= Beginning of Section =

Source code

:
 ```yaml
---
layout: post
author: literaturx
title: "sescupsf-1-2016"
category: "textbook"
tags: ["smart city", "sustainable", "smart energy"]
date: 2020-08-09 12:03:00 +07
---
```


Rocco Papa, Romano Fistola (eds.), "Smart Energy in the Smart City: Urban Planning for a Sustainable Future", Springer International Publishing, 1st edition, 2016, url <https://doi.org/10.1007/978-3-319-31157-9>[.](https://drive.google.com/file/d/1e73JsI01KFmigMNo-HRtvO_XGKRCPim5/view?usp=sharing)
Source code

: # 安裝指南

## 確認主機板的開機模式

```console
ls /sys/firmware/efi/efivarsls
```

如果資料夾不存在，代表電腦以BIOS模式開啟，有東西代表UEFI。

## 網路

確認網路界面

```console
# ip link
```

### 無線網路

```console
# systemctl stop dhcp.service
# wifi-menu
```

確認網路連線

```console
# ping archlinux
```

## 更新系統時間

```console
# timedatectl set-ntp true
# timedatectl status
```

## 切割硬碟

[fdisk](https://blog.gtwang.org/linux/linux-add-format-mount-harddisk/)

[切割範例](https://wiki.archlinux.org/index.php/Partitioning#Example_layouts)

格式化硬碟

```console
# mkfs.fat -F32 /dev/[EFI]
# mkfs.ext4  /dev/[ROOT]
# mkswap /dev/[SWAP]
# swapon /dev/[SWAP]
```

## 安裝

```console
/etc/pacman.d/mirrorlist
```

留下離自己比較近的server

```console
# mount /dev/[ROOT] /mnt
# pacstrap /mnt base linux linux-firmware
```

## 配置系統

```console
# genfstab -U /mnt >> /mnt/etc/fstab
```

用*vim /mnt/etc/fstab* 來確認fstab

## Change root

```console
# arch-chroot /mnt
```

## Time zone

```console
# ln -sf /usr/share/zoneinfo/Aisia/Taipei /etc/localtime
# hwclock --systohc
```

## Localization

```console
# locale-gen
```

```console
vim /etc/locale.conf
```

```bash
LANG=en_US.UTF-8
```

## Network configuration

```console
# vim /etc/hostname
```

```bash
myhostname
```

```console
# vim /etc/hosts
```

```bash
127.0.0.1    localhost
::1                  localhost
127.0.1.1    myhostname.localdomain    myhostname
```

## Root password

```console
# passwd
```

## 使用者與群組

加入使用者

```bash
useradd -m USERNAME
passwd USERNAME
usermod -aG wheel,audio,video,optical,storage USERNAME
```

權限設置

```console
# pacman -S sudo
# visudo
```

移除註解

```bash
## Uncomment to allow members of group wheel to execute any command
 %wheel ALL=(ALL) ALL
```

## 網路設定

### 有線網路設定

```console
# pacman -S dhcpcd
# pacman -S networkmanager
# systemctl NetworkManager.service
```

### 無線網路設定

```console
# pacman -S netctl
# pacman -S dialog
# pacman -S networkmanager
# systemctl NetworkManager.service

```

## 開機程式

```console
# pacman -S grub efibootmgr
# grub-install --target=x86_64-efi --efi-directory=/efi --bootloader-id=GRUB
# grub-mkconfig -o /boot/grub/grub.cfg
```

= End of Section =

TASK DESCRIPTION: Match on "fstab": copy every line in the records that has it.

SOLUTION:
# genfstab -U /mnt >> /mnt/etc/fstab
用*vim /mnt/etc/fstab* 來確認fstab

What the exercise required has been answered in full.